In the 12th century, Jews arrived in the Slovene Lands fleeing poverty in Italy and central Europe. Even though they were forced to live in ghettos, many Jews prospered. Relations between Jews and Slovenes were generally peaceful. In Maribor, Jews were successful bankers, winegrowers and millers. Several “Jewish Courts” (judovsko sodišče) existed in Styria, though not in Carniola or Carinthia, settling disputes between Jews and Christians. Israel Isserlein, who authored several essays on medieval Jewish life in Slovenia, was the most important rabbi at the time, having lived in Maribor. In 1397, Jewish ghettos in Radgona and Ptuj were set ablaze by a secret society called Ungenannte Judenhauer. (The name, translated from German, means “Anonymous Jew-beaters”)

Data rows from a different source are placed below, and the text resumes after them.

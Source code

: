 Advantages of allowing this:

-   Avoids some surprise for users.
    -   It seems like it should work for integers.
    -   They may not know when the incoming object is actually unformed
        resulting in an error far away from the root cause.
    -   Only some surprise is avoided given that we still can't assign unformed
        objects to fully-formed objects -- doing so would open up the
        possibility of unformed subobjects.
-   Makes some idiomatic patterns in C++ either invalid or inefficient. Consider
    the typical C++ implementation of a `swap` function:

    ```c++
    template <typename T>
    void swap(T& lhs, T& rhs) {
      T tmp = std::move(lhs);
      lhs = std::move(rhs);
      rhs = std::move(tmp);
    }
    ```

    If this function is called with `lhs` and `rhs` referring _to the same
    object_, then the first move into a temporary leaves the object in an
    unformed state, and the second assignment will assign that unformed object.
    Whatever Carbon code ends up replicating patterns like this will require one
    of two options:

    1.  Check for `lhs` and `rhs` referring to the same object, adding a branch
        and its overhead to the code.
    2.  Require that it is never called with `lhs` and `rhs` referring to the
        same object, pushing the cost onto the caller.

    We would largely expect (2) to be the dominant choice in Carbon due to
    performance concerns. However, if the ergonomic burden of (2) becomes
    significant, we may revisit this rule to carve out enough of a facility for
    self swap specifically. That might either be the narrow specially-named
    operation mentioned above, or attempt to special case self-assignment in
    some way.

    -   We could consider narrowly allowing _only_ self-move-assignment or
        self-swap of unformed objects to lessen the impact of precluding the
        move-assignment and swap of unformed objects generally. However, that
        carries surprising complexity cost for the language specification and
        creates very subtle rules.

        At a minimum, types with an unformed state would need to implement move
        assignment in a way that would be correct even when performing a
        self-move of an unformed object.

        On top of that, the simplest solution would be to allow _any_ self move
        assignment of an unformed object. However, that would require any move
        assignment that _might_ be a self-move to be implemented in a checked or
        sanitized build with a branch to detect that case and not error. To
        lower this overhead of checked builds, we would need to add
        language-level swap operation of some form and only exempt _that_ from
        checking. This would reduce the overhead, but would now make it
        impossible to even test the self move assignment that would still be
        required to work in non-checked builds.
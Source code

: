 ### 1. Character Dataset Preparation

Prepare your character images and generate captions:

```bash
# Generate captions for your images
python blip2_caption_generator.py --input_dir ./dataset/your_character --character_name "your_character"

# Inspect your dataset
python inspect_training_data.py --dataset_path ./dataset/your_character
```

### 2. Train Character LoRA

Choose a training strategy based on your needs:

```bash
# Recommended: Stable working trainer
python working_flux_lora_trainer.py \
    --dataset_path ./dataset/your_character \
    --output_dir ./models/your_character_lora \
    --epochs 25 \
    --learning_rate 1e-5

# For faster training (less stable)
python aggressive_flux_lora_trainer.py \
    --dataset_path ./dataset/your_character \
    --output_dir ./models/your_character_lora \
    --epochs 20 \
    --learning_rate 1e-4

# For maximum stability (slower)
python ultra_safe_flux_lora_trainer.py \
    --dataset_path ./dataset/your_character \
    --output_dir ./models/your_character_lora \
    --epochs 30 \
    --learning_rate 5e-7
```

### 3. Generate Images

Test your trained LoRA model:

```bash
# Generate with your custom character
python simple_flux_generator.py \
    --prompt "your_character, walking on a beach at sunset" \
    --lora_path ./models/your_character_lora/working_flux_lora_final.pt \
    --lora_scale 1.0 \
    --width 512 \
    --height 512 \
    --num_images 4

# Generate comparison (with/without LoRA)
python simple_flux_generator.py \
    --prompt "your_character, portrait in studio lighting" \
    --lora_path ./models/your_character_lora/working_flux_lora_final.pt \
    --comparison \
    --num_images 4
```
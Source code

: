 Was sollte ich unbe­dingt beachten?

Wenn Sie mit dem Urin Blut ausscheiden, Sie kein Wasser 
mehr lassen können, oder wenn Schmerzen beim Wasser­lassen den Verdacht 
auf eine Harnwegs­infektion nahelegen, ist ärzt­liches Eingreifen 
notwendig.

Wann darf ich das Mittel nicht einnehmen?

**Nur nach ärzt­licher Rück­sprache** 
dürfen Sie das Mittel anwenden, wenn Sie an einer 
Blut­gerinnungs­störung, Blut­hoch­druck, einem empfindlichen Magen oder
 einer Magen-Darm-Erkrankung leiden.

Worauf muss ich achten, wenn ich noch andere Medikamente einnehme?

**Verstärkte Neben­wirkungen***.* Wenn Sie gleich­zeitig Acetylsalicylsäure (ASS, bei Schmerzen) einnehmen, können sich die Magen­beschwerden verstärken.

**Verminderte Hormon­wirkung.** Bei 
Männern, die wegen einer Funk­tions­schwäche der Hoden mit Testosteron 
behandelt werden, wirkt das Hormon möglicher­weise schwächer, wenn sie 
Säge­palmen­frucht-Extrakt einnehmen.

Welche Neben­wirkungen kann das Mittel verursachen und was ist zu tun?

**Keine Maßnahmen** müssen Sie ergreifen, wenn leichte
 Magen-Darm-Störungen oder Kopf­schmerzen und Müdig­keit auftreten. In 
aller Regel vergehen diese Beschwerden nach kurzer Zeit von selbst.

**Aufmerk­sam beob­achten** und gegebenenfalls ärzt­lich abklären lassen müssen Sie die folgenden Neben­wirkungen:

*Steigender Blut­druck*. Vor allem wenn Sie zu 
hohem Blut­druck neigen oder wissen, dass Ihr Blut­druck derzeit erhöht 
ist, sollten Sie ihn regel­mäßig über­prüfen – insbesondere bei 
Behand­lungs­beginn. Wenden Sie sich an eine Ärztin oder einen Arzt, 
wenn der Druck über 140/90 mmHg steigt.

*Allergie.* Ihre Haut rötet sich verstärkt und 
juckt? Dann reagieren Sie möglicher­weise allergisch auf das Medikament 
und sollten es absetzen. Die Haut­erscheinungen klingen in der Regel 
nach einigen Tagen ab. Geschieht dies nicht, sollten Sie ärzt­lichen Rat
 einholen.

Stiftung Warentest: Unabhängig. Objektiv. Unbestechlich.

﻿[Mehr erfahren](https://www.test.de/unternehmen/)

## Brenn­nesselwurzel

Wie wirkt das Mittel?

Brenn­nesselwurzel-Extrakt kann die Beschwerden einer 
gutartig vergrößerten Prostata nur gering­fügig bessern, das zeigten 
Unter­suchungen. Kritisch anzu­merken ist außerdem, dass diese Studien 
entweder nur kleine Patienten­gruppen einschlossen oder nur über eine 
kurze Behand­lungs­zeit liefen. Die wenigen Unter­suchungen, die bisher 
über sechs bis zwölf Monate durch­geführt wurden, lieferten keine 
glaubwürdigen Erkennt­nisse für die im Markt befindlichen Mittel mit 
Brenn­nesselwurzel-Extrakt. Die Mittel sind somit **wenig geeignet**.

The first synagogue in Ljubljana is mentioned in 1213. Issued with a Privilegium, Jews were able to settle an area of Ljubljana located on the left bank of the Ljubljanica River. The streets Židovska ulica (“Jewish Street”) and Židovska steza (“Jewish Lane”), which now occupy the area, are still reminiscent of that period. The wealth of the Jews bred resentment among the rulers and nobility of the Slovenian Lands, with many refusing to repay Jewish money-lenders. Individual regions began expelling their Jews already in the 16th century, with the last Jews expelled by 1718.